The defendant Sherman who had acted as plaintiff’s agent in other transactions, on inquiry was advised that plaintiff would write the insurance of $20 an acre at 12 per cent. On July 27, 1922, defendant Merrick executed a note for $264 for $2,000 hail insurance on a crop of growing melons. A loading charge of 10 per cent was added because the premium was paid by note instead of cash. Sherman indorsed the note in order that the loading charge might come to him in addition to his regular commission. There was evidence that hail rates for plaintiff, filed with the insurance department, were 7 per cent in Finney county, with an additional 2 per cent charge for vine crops, so that a rate of 9 per cent should have been used in ascertaining the amount of the premium.

A statute (R. S. 40-474) gives the superintendent of insurance practically the same regulation and control over hail, windstorm or tornado companies that he has over fire insurance companies. Another statute (R. S. 40-470) provides that “any fire insurance company or any director or officer thereof, or any agent or person acting for or employed by such company, who shall violate the provisions of the act shall be guilty of a misdemeanor and shall be punished, etc. The defendants contend that the penal provisions of the quoted statute with reference to fire insurance companies also apply to hail companies, and that therefore a note given for a premium on a hail policy which exceeds the standard rate is void. The contention cannot be sustained. Penal statutes are subject to the rule of strict construction. Nothing may be added to them by inference or intendment. (Schultz v. Morgan, 1 Kan. App. 572; State v. Chapman, 33 Kan. 134, 5 Pac. 768; State v. Prather, 79 Kan. 513, 100 Pac. 57; City of Wichita v. Lewis, 97 Kan. 589, 155 Pac. 948; 25 R. C. L. 1081; 36 Cyc. 1183.) The provisions of the statutes to which reference is made contain no language which may be properly construed as extending the penal provisions of section 40-470 to hail companies.

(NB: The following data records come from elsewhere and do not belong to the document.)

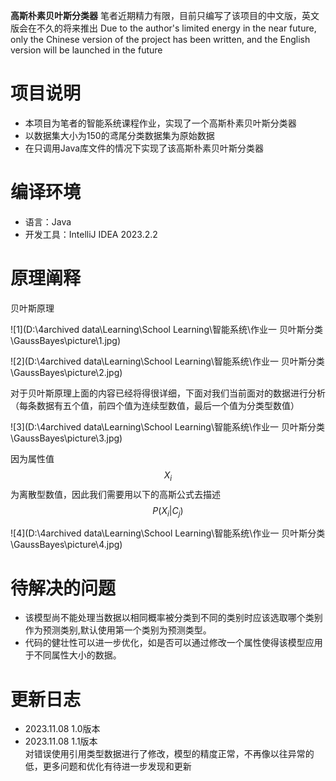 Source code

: **高斯朴素贝叶斯分类器**
笔者近期精力有限，目前只编写了该项目的中文版，英文版会在不久的将来推出
Due to the author's limited energy in the near future, only the Chinese version of the project has been written, and the English version will be launched in the future

# 项目说明

<ul>
    <li>本项目为笔者的智能系统课程作业，实现了一个高斯朴素贝叶斯分类器</li>
    <li>以数据集大小为150的鸢尾分类数据集为原始数据</li>
    <li>在只调用Java库文件的情况下实现了该高斯朴素贝叶斯分类器</li>
</ul>

# 编译环境

<ul>
    <li>语言：Java</li>
    <li>开发工具：IntelliJ IDEA 2023.2.2</li>
</ul>

# 原理阐释

贝叶斯原理

![1](D:\4archived data\Learning\School Learning\智能系统\作业一 贝叶斯分类\GaussBayes\picture\1.jpg)

![2](D:\4archived data\Learning\School Learning\智能系统\作业一 贝叶斯分类\GaussBayes\picture\2.jpg)

对于贝叶斯原理上面的内容已经将得很详细，下面对我们当前面对的数据进行分析（每条数据有五个值，前四个值为连续型数值，最后一个值为分类型数值）

![3](D:\4archived data\Learning\School Learning\智能系统\作业一 贝叶斯分类\GaussBayes\picture\3.jpg)

因为属性值$$X_{i}$$为离散型数值，因此我们需要用以下的高斯公式去描述$$P(X_{i}|C_{j})$$

![4](D:\4archived data\Learning\School Learning\智能系统\作业一 贝叶斯分类\GaussBayes\picture\4.jpg)

# 待解决的问题

<ul>
    <li>该模型尚不能处理当数据以相同概率被分类到不同的类别时应该选取哪个类别作为预测类别,默认使用第一个类别为预测类型。</li>
    <li>代码的健壮性可以进一步优化，如是否可以通过修改一个属性使得该模型应用于不同属性大小的数据。</li>
</ul>



# 更新日志

<ul>
    <li>2023.11.08 1.0版本</li>
    <li>2023.11.08 1.1版本<br />对错误使用引用类型数据进行了修改，模型的精度正常，不再像以往异常的低，更多问题和优化有待进一步发现和更新</li>
</ul>




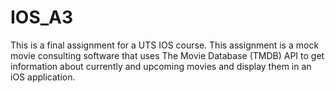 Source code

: # IOS_A3
This is a final assignment for a UTS IOS course. This assignment is a mock movie consulting software that uses The Movie Database (TMDB) API to get information about currently and upcoming movies and display them in an iOS application.
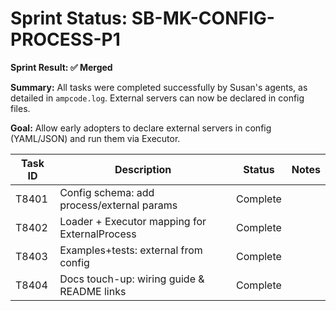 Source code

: # Sprint Status: SB-MK-CONFIG-PROCESS-P1

**Sprint Result: ✅ Merged**

**Summary:** All tasks were completed successfully by Susan's agents, as detailed in `ampcode.log`. External servers can now be declared in config files.

**Goal:** Allow early adopters to declare external servers in config (YAML/JSON) and run them via Executor.

| Task ID | Description                                   | Status   | Notes |
| ------- | --------------------------------------------- | -------- | ----- |
| T8401   | Config schema: add process/external params    | Complete |       |
| T8402   | Loader + Executor mapping for ExternalProcess | Complete |       |
| T8403   | Examples+tests: external from config          | Complete |       |
| T8404   | Docs touch-up: wiring guide & README links    | Complete |       |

A contention that the trial court erred in arriving at the amount of the judgment cannot be sustained. It is argued that the court should have allowed the defendant Sherman a commission on a note of one Conley, received for insurance and indorsed by the defendant which had been renewed without defendant’s consent. It appears that the Conley note has never been paid. It was renewed only. *736The renewal did not pay the debt, and defendant was not entitled to his commission until it was paid. The record presents no error which would warrant a reversal.

The judgment is affirmed.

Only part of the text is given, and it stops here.